Architectural distortion of the breast.

Benign Causes of Architectural Distortion Radial Scars and Complex Sclerosing Lesions Both radial scars and complex sclerosing lesions result from idiopathic processes unrelated to trauma or postsurgical change. They are characterized microscopically by radiating ducts and lobules that show varying degrees of hyperplasia, adenosis, ectasia, or papillomatosis. Complex sclerosing lesions are usually larger than 1 cm and display more proliferative tissue than radial scars. Because most patients are asymptomatic and the lesions are not palpable, radial scars and complex sclerosing lesions are usually discovered as incidental findings on screening mammography.
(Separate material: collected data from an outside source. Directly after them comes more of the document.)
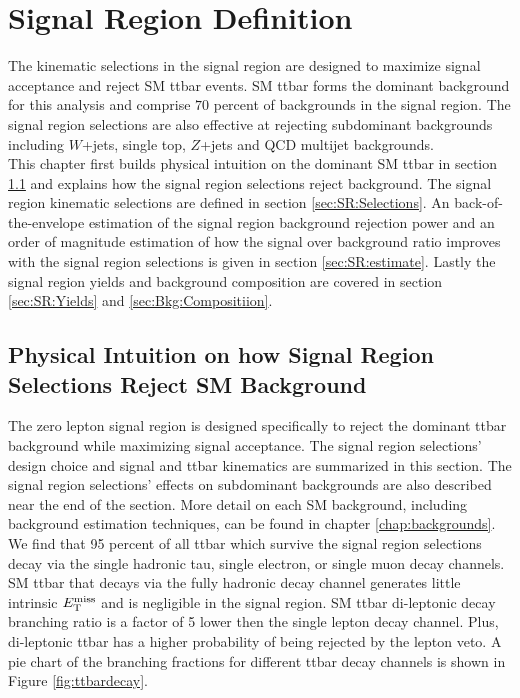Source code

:
\chapter{Signal Region Definition}
\label{chap:SignalRegion}

\indent The kinematic selections in the signal region are designed to maximize signal acceptance and reject SM ttbar events.  SM ttbar forms the dominant background for this analysis and comprise $70$ percent of backgrounds in the signal region.  The signal region selections are also effective at rejecting subdominant backgrounds including $W$+jets, single top, $Z$+jets and QCD multijet backgrounds.  \\

\indent This chapter first builds physical intuition on the dominant SM ttbar in section \ref{sec:SR:physical} and explains how the signal region selections reject background.  The signal region kinematic selections are defined in section \ref{sec:SR:Selections}.  An back-of-the-envelope estimation of the signal region background rejection power and an order of magnitude estimation of how the signal over background ratio improves with the signal region selections is given in section \ref{sec:SR:estimate}. Lastly the signal region yields and background composition are covered in section \ref{sec:SR:Yields} and \ref{sec:Bkg:Compositiion}.  \\

\section{Physical Intuition on how Signal Region Selections Reject SM Background}
\label{sec:SR:physical}

\indent The zero lepton signal region is designed specifically to reject the dominant ttbar background while maximizing signal acceptance.  The signal region selections' design choice and signal and ttbar kinematics are summarized in this section.  The signal region selections' effects on subdominant backgrounds are also described near the end of the section. More detail on each SM background, including background estimation techniques, can be found in chapter \ref{chap:backgrounds}. \\

\indent  We find that 95 percent of all ttbar which survive the signal region selections decay via the single hadronic tau, single electron, or single muon decay channels.  SM ttbar that decays via the fully hadronic decay channel generates little intrinsic $E_{\mathrm{T}}^{\mathrm{miss}}$ and is negligible in the signal region.  SM ttbar di-leptonic decay branching ratio is a factor of 5 lower then the single lepton decay channel. Plus, di-leptonic ttbar has a higher probability of being rejected by the lepton veto.  A pie chart of the branching fractions for different ttbar decay channels is shown in Figure \ref{fig:ttbardecay}. \\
However, they pose a diagnostic challenge because they closely mimic scirrhous carcinomas. The typical mammographic appearance is a radiolucent central core with spiculated radiations, at times associated with microcalcifications (Fig. 1). On ultrasound, radial scars commonly present as a hypoechoic mass or parenchymal distortion that mimics malignancy. On MRI, the morphologic features and contrast enhancement patterns of radial scars and complex sclerosing lesions cannot reliably differentiate a benign from malignant process. There is only limited evidence supporting the rate of enhancement as a useful differentiating factor. Because of the inability to reliably differentiate radial scars and complex sclerosing lesions from carcinoma, the lesion must be biopsied and excised.